Just received my iPhone 3G :-)
Andy Tarpinian
EMAIL HIDDEN
Mon Jul 21 19:24:05 CEST 2008
On Jul 21, 2008, at 11:00 AM, Gert van Santen wrote:
>>>
>>
>> First get through the obligatory giggling like a school girl as you
>> swipe, pinch, zoom and multitouch your way to contentment. Get this
>> over with now, it is not cool to do this when in public.
>>
>> Also try NOT to refer to the iPhone as Steve Jobs does, meaning
>> purely
>> as "iPhone." For example "I love to use iPhone," or "iPhone is great
>> for going on the internet," or "iPhone get out of that woman's
>> pants!"
>
> hehe, thx ;-)
Continuously replace your 4 doc icons with different apps you think
would be more useful there only to ultimately come to the realization
that the best icons to have there are the original 4 (Phone, Mail,
Safari, iPod.)
Download PhoneSaber and swing your phone around pretending you are a
time traveling Luke Skywalker sent to kill Jar Jar Binks.
Walk down the street with GPS enabled on google maps to see if the
little dot is really moving slightly for every step you take (it's not.)

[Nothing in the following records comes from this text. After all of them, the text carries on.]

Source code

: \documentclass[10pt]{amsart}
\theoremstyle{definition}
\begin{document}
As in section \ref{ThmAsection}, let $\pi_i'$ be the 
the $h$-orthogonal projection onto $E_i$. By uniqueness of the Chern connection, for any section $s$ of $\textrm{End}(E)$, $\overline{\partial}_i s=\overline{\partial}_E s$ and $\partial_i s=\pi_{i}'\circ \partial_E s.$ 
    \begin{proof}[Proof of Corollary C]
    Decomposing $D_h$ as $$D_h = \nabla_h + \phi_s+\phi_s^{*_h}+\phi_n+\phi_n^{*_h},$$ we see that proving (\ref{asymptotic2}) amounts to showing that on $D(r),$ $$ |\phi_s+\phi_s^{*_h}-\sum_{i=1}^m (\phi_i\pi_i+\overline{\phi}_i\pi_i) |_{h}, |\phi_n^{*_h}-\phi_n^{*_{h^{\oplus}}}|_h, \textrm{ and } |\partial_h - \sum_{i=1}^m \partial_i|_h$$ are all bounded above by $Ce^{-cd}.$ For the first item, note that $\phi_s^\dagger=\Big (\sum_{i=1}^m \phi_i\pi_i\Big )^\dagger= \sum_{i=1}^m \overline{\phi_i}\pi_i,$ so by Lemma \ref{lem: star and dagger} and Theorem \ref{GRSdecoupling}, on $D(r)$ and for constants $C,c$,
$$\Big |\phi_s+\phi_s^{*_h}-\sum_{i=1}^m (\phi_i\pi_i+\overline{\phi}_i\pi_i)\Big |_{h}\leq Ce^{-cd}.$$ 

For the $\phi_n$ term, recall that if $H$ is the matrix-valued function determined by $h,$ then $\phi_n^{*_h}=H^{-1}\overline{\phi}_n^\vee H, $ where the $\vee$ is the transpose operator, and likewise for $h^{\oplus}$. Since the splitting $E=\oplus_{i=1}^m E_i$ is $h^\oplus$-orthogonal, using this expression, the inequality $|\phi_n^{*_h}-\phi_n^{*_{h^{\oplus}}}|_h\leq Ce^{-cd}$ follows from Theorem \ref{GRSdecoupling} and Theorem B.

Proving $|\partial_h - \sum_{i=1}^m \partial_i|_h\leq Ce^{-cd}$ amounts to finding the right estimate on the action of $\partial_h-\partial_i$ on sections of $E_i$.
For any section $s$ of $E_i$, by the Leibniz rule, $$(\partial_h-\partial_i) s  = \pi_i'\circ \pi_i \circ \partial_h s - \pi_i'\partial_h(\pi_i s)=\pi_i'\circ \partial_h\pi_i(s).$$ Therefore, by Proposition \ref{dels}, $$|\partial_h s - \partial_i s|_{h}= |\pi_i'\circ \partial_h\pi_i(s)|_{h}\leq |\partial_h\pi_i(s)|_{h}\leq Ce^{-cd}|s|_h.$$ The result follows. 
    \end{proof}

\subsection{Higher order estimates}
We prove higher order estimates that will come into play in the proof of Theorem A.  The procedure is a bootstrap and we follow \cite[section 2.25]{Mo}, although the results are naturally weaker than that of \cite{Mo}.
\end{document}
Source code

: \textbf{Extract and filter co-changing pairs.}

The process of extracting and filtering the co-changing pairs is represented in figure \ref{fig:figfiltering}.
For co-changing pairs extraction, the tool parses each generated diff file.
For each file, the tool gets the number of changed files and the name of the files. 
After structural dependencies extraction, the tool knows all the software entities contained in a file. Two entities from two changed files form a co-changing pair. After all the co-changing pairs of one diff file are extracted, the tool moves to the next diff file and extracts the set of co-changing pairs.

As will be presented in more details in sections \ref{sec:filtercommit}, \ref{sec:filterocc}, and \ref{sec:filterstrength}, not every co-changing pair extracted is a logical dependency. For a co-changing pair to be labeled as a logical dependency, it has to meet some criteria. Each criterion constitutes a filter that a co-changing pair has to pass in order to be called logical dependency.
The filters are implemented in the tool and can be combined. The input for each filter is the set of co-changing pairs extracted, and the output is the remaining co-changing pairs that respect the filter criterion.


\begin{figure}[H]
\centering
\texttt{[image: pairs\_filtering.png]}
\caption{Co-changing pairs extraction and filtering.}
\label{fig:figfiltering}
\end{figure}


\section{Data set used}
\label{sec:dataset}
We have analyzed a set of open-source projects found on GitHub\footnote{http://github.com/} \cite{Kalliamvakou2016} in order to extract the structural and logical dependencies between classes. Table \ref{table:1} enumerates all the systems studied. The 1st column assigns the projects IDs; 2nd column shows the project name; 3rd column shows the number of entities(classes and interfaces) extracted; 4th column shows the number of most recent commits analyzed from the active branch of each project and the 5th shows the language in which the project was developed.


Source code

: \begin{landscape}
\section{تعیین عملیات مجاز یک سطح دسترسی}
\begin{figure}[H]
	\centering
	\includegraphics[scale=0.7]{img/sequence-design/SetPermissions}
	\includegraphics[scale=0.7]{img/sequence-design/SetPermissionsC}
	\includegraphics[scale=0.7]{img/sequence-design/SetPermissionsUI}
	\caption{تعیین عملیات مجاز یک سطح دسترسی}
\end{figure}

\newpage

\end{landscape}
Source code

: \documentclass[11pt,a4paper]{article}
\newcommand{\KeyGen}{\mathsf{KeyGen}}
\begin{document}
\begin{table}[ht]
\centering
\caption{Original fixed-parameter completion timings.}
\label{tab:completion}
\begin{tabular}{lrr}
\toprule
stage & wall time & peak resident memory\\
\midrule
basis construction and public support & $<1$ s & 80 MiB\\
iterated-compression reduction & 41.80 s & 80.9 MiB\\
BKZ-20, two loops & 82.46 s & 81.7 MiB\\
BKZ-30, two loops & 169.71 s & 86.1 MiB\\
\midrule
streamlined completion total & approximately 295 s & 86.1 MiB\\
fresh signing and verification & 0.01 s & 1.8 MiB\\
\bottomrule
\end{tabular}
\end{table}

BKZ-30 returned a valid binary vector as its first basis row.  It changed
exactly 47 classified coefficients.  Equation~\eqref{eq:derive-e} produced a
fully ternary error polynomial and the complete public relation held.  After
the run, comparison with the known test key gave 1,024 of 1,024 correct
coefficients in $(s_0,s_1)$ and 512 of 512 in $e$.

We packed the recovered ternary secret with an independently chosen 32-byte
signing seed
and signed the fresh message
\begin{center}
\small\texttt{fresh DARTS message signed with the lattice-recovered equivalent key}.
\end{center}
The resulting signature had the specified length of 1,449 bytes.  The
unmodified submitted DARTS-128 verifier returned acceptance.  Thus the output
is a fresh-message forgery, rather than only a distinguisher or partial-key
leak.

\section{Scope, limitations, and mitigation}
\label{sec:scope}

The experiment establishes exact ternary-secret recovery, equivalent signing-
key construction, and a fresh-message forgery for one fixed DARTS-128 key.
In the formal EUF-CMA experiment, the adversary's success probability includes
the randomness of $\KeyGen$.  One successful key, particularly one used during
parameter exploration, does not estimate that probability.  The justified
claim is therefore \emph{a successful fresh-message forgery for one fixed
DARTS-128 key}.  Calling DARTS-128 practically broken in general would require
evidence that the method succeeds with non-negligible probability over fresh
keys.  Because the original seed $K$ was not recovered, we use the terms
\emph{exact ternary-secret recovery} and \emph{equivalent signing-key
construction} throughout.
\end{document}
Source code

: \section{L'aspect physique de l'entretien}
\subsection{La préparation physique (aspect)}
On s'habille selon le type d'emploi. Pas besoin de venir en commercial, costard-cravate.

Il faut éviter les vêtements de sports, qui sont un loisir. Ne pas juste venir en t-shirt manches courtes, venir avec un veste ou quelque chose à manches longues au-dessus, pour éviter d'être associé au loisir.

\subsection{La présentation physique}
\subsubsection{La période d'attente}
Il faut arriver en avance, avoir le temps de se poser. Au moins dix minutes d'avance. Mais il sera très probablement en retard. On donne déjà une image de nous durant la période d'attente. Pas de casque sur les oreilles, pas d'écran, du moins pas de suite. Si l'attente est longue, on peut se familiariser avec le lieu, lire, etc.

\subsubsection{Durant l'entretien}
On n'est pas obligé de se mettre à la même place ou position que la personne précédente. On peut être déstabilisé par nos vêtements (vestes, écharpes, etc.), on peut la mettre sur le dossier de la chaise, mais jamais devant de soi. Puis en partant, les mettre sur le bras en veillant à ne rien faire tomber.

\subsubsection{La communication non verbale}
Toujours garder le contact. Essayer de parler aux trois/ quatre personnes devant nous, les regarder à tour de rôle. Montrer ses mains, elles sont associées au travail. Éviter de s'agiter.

Have a seat and play MotionX's Poker and violently shake your phone,
and then watch as the dice realistically and accurately (it captures
your hand's motion and rolls simulated collisions between the virtual
dice) jumble around and finally settle, as you simultaneously yell out
"Mama needs a new pair of shoes!" Only to realize that you are on a
train and everyone is staring at you.